- TASK DESCRIPTION
In the records below, which lines include "application"? Copy them.

- Saved data entries
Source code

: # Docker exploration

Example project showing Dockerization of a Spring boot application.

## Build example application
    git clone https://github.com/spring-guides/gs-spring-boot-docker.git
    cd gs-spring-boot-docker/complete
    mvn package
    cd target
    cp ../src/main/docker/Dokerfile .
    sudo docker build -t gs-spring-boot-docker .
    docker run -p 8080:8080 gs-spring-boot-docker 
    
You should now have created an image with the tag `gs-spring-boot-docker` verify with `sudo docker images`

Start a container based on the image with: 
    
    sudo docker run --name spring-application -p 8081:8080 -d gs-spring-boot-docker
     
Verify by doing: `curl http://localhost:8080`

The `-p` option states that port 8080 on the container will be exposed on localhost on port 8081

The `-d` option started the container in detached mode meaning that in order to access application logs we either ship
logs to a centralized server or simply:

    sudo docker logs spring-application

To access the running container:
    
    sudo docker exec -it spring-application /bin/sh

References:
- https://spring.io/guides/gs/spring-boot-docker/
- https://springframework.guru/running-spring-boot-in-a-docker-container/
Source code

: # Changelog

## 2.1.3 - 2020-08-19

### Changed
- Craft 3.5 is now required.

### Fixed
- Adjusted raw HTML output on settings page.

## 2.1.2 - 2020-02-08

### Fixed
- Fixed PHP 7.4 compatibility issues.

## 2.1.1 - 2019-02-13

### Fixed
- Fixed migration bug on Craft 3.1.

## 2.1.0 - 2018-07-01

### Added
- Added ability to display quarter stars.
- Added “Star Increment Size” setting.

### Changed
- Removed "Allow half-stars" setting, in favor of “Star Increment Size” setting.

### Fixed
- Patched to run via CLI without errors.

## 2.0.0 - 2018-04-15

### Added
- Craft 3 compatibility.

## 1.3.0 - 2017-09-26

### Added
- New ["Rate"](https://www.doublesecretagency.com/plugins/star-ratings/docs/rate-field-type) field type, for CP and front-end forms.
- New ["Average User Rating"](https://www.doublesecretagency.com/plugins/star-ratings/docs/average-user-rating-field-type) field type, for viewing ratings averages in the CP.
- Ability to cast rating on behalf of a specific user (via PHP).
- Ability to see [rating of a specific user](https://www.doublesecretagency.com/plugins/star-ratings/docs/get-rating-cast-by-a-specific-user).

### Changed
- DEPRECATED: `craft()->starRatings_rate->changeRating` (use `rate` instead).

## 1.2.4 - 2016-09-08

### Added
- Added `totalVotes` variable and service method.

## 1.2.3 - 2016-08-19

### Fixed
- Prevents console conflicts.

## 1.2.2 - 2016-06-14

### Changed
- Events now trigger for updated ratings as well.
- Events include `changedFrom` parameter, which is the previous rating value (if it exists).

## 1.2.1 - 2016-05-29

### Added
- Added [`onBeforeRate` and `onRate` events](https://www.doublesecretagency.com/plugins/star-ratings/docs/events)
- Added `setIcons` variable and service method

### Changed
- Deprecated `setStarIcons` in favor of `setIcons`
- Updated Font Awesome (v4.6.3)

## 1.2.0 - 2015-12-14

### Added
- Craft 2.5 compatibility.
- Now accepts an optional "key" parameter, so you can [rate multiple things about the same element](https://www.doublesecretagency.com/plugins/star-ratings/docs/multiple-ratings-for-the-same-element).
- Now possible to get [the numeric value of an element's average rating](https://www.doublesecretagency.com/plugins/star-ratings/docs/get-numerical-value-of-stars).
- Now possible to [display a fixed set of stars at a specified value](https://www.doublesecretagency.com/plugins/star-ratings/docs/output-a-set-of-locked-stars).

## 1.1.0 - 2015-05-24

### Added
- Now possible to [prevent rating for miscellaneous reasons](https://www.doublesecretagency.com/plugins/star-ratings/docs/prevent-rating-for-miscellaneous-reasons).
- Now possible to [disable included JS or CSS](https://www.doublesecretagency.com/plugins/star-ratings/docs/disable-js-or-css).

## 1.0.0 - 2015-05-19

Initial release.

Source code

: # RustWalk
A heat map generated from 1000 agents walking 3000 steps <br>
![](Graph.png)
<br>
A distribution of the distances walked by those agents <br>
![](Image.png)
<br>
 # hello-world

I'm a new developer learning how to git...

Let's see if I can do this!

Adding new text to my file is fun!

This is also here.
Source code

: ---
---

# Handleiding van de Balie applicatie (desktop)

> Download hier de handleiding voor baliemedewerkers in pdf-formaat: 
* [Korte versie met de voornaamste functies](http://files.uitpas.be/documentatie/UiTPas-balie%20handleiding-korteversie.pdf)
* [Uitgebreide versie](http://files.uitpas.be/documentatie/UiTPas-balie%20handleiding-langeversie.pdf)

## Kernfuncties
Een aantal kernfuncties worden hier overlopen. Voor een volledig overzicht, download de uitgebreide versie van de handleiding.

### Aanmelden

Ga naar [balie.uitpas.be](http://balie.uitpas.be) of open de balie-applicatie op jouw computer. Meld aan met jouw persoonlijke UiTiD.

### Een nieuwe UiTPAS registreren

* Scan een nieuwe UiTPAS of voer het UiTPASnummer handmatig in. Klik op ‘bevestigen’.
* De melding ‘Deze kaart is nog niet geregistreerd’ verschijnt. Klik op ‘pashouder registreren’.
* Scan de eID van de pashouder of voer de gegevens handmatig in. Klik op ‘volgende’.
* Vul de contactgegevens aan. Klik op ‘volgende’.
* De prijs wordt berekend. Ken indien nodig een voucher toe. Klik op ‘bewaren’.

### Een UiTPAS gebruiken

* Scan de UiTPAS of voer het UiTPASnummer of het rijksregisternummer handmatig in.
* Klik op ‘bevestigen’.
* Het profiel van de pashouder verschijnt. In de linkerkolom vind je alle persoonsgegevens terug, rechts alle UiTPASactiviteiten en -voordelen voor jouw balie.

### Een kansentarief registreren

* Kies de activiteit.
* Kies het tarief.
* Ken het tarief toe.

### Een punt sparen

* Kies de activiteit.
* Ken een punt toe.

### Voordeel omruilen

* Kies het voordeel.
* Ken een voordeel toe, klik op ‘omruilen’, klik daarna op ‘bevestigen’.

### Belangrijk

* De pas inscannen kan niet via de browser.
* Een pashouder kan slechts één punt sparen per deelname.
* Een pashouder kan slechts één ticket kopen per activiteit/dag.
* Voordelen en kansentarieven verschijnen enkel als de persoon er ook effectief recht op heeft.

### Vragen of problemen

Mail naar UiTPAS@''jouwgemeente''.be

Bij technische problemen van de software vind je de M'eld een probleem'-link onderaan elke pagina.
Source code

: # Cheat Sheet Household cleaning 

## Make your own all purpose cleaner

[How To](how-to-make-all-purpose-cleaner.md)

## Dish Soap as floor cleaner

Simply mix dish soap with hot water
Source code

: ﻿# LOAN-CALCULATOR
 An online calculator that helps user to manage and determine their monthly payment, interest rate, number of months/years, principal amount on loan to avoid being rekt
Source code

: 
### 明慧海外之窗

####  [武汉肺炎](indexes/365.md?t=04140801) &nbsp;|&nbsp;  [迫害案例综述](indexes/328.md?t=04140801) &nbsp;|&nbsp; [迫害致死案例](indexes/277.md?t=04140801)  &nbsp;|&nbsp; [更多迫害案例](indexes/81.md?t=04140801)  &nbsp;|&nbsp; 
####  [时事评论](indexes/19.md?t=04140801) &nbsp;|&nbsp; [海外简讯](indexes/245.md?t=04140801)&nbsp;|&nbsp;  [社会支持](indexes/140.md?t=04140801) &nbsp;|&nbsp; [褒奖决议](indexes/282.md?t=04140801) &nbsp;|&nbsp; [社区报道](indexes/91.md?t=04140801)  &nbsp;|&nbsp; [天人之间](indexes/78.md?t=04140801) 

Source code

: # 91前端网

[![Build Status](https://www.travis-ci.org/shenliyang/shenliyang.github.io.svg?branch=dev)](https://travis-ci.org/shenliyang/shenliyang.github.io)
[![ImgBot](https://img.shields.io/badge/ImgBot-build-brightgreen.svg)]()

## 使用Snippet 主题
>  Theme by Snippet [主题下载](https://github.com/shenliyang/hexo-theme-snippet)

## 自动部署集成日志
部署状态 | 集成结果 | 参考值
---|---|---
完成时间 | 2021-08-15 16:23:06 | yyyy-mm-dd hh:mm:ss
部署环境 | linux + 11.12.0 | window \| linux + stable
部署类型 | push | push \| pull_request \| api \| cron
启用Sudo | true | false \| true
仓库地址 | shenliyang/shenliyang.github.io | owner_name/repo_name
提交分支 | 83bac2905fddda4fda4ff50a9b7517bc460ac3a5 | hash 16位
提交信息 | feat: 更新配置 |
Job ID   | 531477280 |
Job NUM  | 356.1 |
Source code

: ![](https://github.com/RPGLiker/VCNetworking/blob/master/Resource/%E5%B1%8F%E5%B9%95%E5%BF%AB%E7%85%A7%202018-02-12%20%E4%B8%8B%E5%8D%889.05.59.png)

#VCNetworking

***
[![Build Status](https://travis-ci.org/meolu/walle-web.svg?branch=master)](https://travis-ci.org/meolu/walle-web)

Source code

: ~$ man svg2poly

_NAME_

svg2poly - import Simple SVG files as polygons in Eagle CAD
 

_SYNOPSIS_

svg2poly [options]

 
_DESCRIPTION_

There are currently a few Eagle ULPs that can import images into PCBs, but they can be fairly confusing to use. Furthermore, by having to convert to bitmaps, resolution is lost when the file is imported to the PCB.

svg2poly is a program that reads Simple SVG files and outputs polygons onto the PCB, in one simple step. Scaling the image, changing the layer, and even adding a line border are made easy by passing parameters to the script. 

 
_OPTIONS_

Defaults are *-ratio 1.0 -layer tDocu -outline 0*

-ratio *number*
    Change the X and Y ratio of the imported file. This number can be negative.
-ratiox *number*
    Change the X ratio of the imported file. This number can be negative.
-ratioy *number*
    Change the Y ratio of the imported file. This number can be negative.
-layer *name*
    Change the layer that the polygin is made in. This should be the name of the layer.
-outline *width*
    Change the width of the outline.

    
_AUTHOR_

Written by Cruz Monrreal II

- OUTPUT
Example project showing Dockerization of a Spring boot application.
## Build example application
    sudo docker run --name spring-application -p 8081:8080 -d gs-spring-boot-docker
The `-d` option started the container in detached mode meaning that in order to access application logs we either ship
    sudo docker logs spring-application
    sudo docker exec -it spring-application /bin/sh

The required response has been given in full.